* **Source records**:

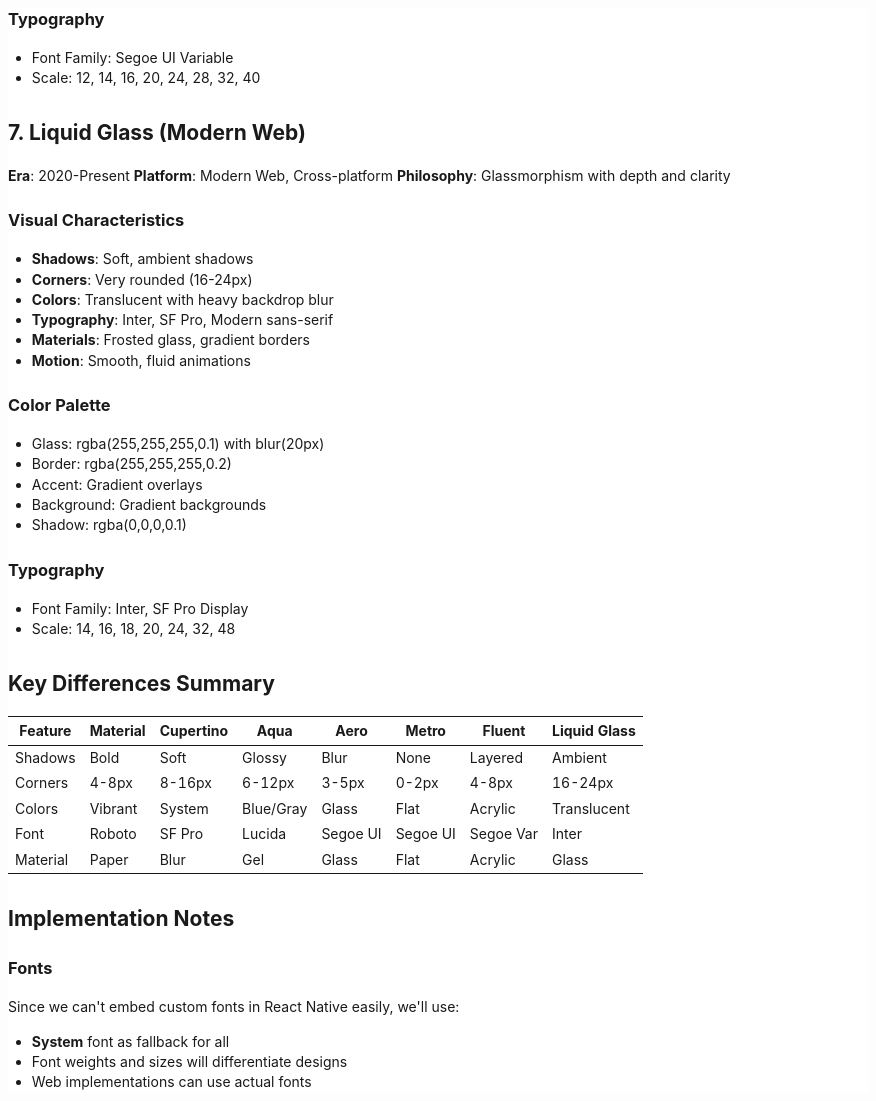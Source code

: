 ### Typography
- Font Family: Segoe UI Variable
- Scale: 12, 14, 16, 20, 24, 28, 32, 40

## 7. Liquid Glass (Modern Web)

**Era**: 2020-Present
**Platform**: Modern Web, Cross-platform
**Philosophy**: Glassmorphism with depth and clarity

### Visual Characteristics
- **Shadows**: Soft, ambient shadows
- **Corners**: Very rounded (16-24px)
- **Colors**: Translucent with heavy backdrop blur
- **Typography**: Inter, SF Pro, Modern sans-serif
- **Materials**: Frosted glass, gradient borders
- **Motion**: Smooth, fluid animations

### Color Palette
- Glass: rgba(255,255,255,0.1) with blur(20px)
- Border: rgba(255,255,255,0.2)
- Accent: Gradient overlays
- Background: Gradient backgrounds
- Shadow: rgba(0,0,0,0.1)

### Typography
- Font Family: Inter, SF Pro Display
- Scale: 14, 16, 18, 20, 24, 32, 48

## Key Differences Summary

| Feature | Material | Cupertino | Aqua | Aero | Metro | Fluent | Liquid Glass |
|---------|----------|-----------|------|------|-------|--------|--------------|
| Shadows | Bold | Soft | Glossy | Blur | None | Layered | Ambient |
| Corners | 4-8px | 8-16px | 6-12px | 3-5px | 0-2px | 4-8px | 16-24px |
| Colors | Vibrant | System | Blue/Gray | Glass | Flat | Acrylic | Translucent |
| Font | Roboto | SF Pro | Lucida | Segoe UI | Segoe UI | Segoe Var | Inter |
| Material | Paper | Blur | Gel | Glass | Flat | Acrylic | Glass |

## Implementation Notes

### Fonts
Since we can't embed custom fonts in React Native easily, we'll use:
- **System** font as fallback for all
- Font weights and sizes will differentiate designs
- Web implementations can use actual fonts
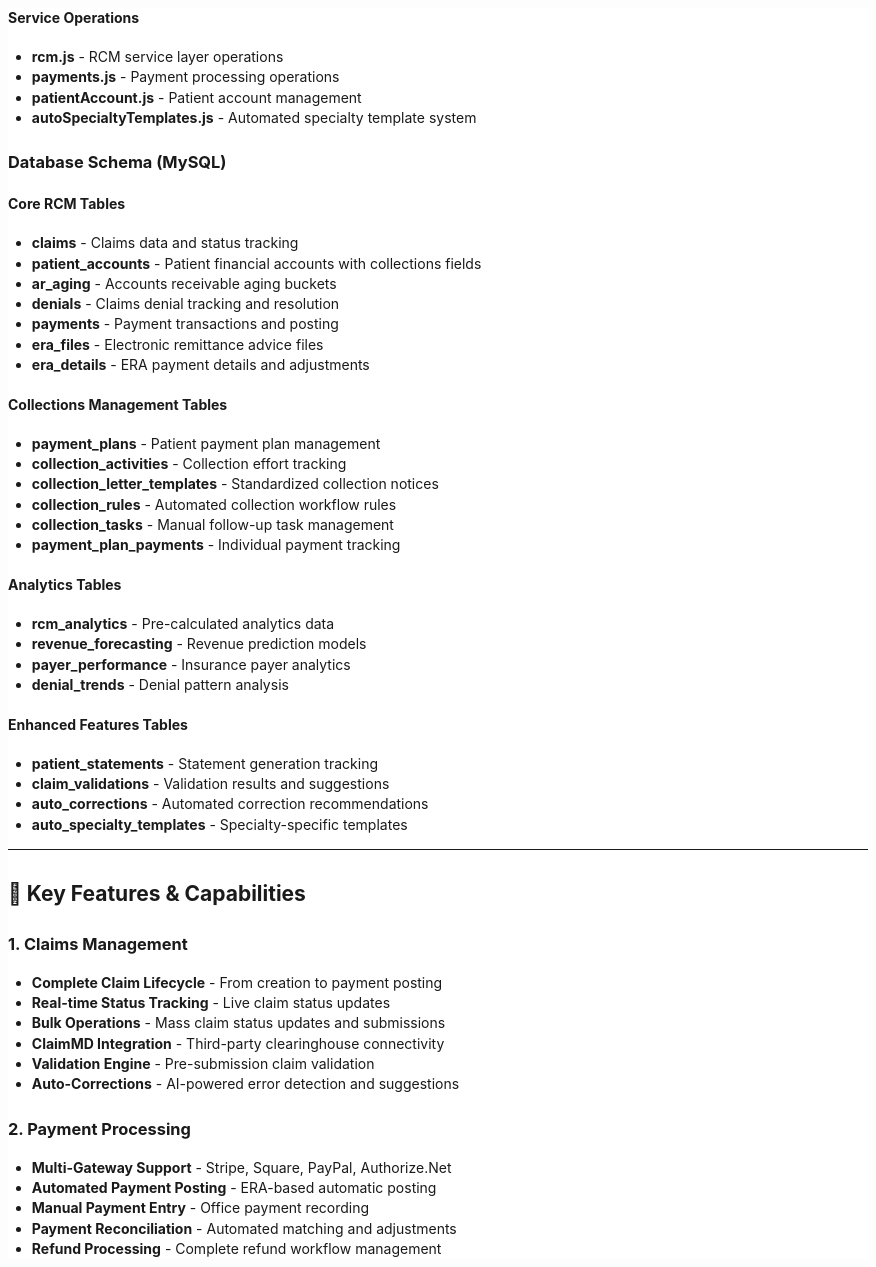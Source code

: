 #### Service Operations
- **rcm.js** - RCM service layer operations
- **payments.js** - Payment processing operations
- **patientAccount.js** - Patient account management
- **autoSpecialtyTemplates.js** - Automated specialty template system

### Database Schema (MySQL)

#### Core RCM Tables
- **claims** - Claims data and status tracking
- **patient_accounts** - Patient financial accounts with collections fields
- **ar_aging** - Accounts receivable aging buckets
- **denials** - Claims denial tracking and resolution
- **payments** - Payment transactions and posting
- **era_files** - Electronic remittance advice files
- **era_details** - ERA payment details and adjustments

#### Collections Management Tables
- **payment_plans** - Patient payment plan management
- **collection_activities** - Collection effort tracking
- **collection_letter_templates** - Standardized collection notices
- **collection_rules** - Automated collection workflow rules
- **collection_tasks** - Manual follow-up task management
- **payment_plan_payments** - Individual payment tracking

#### Analytics Tables
- **rcm_analytics** - Pre-calculated analytics data
- **revenue_forecasting** - Revenue prediction models
- **payer_performance** - Insurance payer analytics
- **denial_trends** - Denial pattern analysis

#### Enhanced Features Tables
- **patient_statements** - Statement generation tracking
- **claim_validations** - Validation results and suggestions
- **auto_corrections** - Automated correction recommendations
- **auto_specialty_templates** - Specialty-specific templates

---

## 🚀 Key Features & Capabilities

### 1. Claims Management
- **Complete Claim Lifecycle** - From creation to payment posting
- **Real-time Status Tracking** - Live claim status updates
- **Bulk Operations** - Mass claim status updates and submissions
- **ClaimMD Integration** - Third-party clearinghouse connectivity
- **Validation Engine** - Pre-submission claim validation
- **Auto-Corrections** - AI-powered error detection and suggestions

### 2. Payment Processing
- **Multi-Gateway Support** - Stripe, Square, PayPal, Authorize.Net
- **Automated Payment Posting** - ERA-based automatic posting
- **Manual Payment Entry** - Office payment recording
- **Payment Reconciliation** - Automated matching and adjustments
- **Refund Processing** - Complete refund workflow management
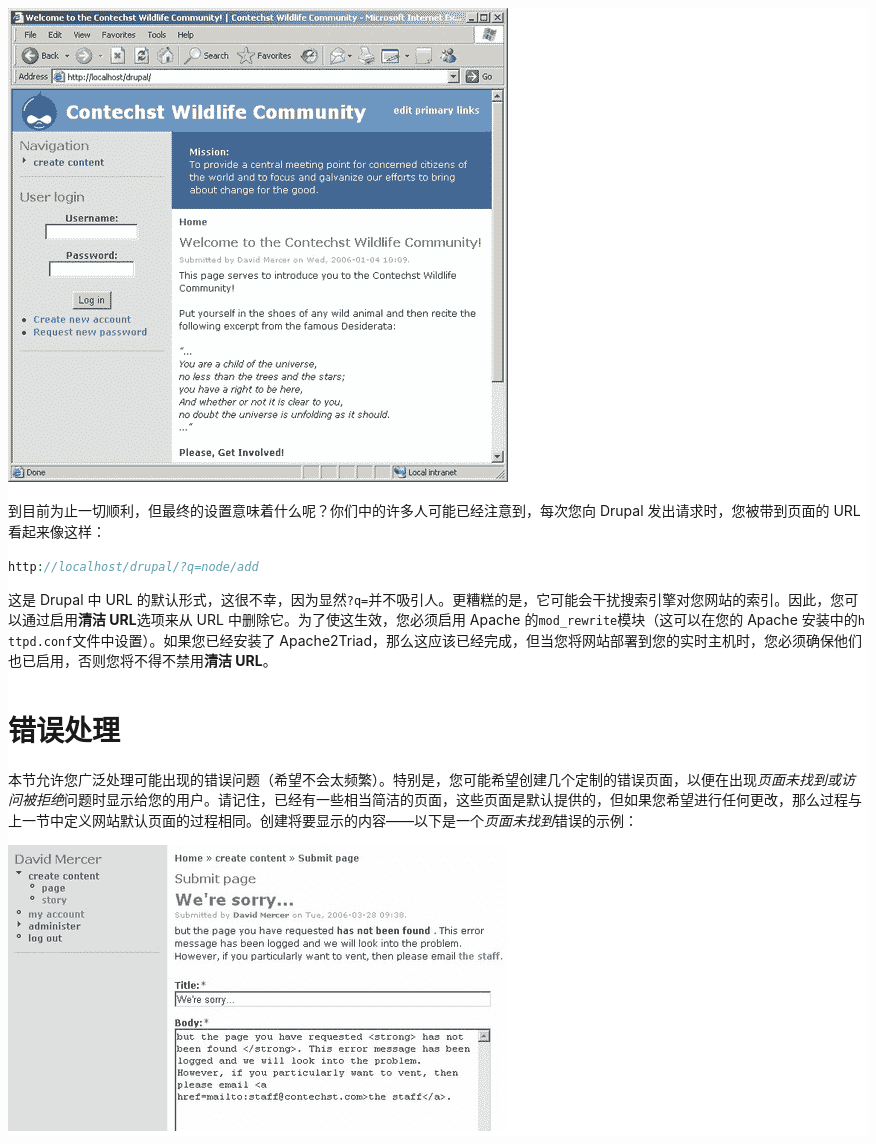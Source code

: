 ![常规设置](img/1800_03_06.jpg)

到目前为止一切顺利，但最终的设置意味着什么呢？你们中的许多人可能已经注意到，每次您向 Drupal 发出请求时，您被带到页面的 URL 看起来像这样：

```php
http://localhost/drupal/?q=node/add

```

这是 Drupal 中 URL 的默认形式，这很不幸，因为显然`?q=`并不吸引人。更糟糕的是，它可能会干扰搜索引擎对您网站的索引。因此，您可以通过启用**清洁 URL**选项来从 URL 中删除它。为了使这生效，您必须启用 Apache 的`mod_rewrite`模块（这可以在您的 Apache 安装中的`httpd.conf`文件中设置）。如果您已经安装了 Apache2Triad，那么这应该已经完成，但当您将网站部署到您的实时主机时，您必须确保他们也已启用，否则您将不得不禁用**清洁 URL**。

# 错误处理

本节允许您广泛处理可能出现的错误问题（希望不会太频繁）。特别是，您可能希望创建几个定制的错误页面，以便在出现*页面未找到或访问被拒绝*问题时显示给您的用户。请记住，已经有一些相当简洁的页面，这些页面是默认提供的，但如果您希望进行任何更改，那么过程与上一节中定义网站默认页面的过程相同。创建将要显示的内容——以下是一个*页面未找到*错误的示例：

![错误处理](img/1800_03_07.jpg)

* **What needs to be done**: Pictures are to be dropped; every line of the records is to be returned unchanged.

* **Response below**:
Source code

: ### Typography
- Font Family: Segoe UI Variable
- Scale: 12, 14, 16, 20, 24, 28, 32, 40

## 7. Liquid Glass (Modern Web)

**Era**: 2020-Present
**Platform**: Modern Web, Cross-platform
**Philosophy**: Glassmorphism with depth and clarity

### Visual Characteristics
- **Shadows**: Soft, ambient shadows
- **Corners**: Very rounded (16-24px)
- **Colors**: Translucent with heavy backdrop blur
- **Typography**: Inter, SF Pro, Modern sans-serif
- **Materials**: Frosted glass, gradient borders
- **Motion**: Smooth, fluid animations

### Color Palette
- Glass: rgba(255,255,255,0.1) with blur(20px)
- Border: rgba(255,255,255,0.2)
- Accent: Gradient overlays
- Background: Gradient backgrounds
- Shadow: rgba(0,0,0,0.1)

### Typography
- Font Family: Inter, SF Pro Display
- Scale: 14, 16, 18, 20, 24, 32, 48

## Key Differences Summary

| Feature | Material | Cupertino | Aqua | Aero | Metro | Fluent | Liquid Glass |
|---------|----------|-----------|------|------|-------|--------|--------------|
| Shadows | Bold | Soft | Glossy | Blur | None | Layered | Ambient |
| Corners | 4-8px | 8-16px | 6-12px | 3-5px | 0-2px | 4-8px | 16-24px |
| Colors | Vibrant | System | Blue/Gray | Glass | Flat | Acrylic | Translucent |
| Font | Roboto | SF Pro | Lucida | Segoe UI | Segoe UI | Segoe Var | Inter |
| Material | Paper | Blur | Gel | Glass | Flat | Acrylic | Glass |

## Implementation Notes

### Fonts
Since we can't embed custom fonts in React Native easily, we'll use:
- **System** font as fallback for all
- Font weights and sizes will differentiate designs
- Web implementations can use actual fonts
Source code

: #### Service Operations
- **rcm.js** - RCM service layer operations
- **payments.js** - Payment processing operations
- **patientAccount.js** - Patient account management
- **autoSpecialtyTemplates.js** - Automated specialty template system

### Database Schema (MySQL)

#### Core RCM Tables
- **claims** - Claims data and status tracking
- **patient_accounts** - Patient financial accounts with collections fields
- **ar_aging** - Accounts receivable aging buckets
- **denials** - Claims denial tracking and resolution
- **payments** - Payment transactions and posting
- **era_files** - Electronic remittance advice files
- **era_details** - ERA payment details and adjustments

#### Collections Management Tables
- **payment_plans** - Patient payment plan management
- **collection_activities** - Collection effort tracking
- **collection_letter_templates** - Standardized collection notices
- **collection_rules** - Automated collection workflow rules
- **collection_tasks** - Manual follow-up task management
- **payment_plan_payments** - Individual payment tracking

#### Analytics Tables
- **rcm_analytics** - Pre-calculated analytics data
- **revenue_forecasting** - Revenue prediction models
- **payer_performance** - Insurance payer analytics
- **denial_trends** - Denial pattern analysis

#### Enhanced Features Tables
- **patient_statements** - Statement generation tracking
- **claim_validations** - Validation results and suggestions
- **auto_corrections** - Automated correction recommendations
- **auto_specialty_templates** - Specialty-specific templates

---

## 🚀 Key Features & Capabilities

### 1. Claims Management
- **Complete Claim Lifecycle** - From creation to payment posting
- **Real-time Status Tracking** - Live claim status updates
- **Bulk Operations** - Mass claim status updates and submissions
- **ClaimMD Integration** - Third-party clearinghouse connectivity
- **Validation Engine** - Pre-submission claim validation
- **Auto-Corrections** - AI-powered error detection and suggestions

### 2. Payment Processing
- **Multi-Gateway Support** - Stripe, Square, PayPal, Authorize.Net
- **Automated Payment Posting** - ERA-based automatic posting
- **Manual Payment Entry** - Office payment recording
- **Payment Reconciliation** - Automated matching and adjustments
- **Refund Processing** - Complete refund workflow management
Source code

: ![常规设置](img/1800_03_06.jpg)

到目前为止一切顺利，但最终的设置意味着什么呢？你们中的许多人可能已经注意到，每次您向 Drupal 发出请求时，您被带到页面的 URL 看起来像这样：

```php
http://localhost/drupal/?q=node/add

```

这是 Drupal 中 URL 的默认形式，这很不幸，因为显然`?q=`并不吸引人。更糟糕的是，它可能会干扰搜索引擎对您网站的索引。因此，您可以通过启用**清洁 URL**选项来从 URL 中删除它。为了使这生效，您必须启用 Apache 的`mod_rewrite`模块（这可以在您的 Apache 安装中的`httpd.conf`文件中设置）。如果您已经安装了 Apache2Triad，那么这应该已经完成，但当您将网站部署到您的实时主机时，您必须确保他们也已启用，否则您将不得不禁用**清洁 URL**。

# 错误处理

本节允许您广泛处理可能出现的错误问题（希望不会太频繁）。特别是，您可能希望创建几个定制的错误页面，以便在出现*页面未找到或访问被拒绝*问题时显示给您的用户。请记住，已经有一些相当简洁的页面，这些页面是默认提供的，但如果您希望进行任何更改，那么过程与上一节中定义网站默认页面的过程相同。创建将要显示的内容——以下是一个*页面未找到*错误的示例：

![错误处理](img/1800_03_07.jpg)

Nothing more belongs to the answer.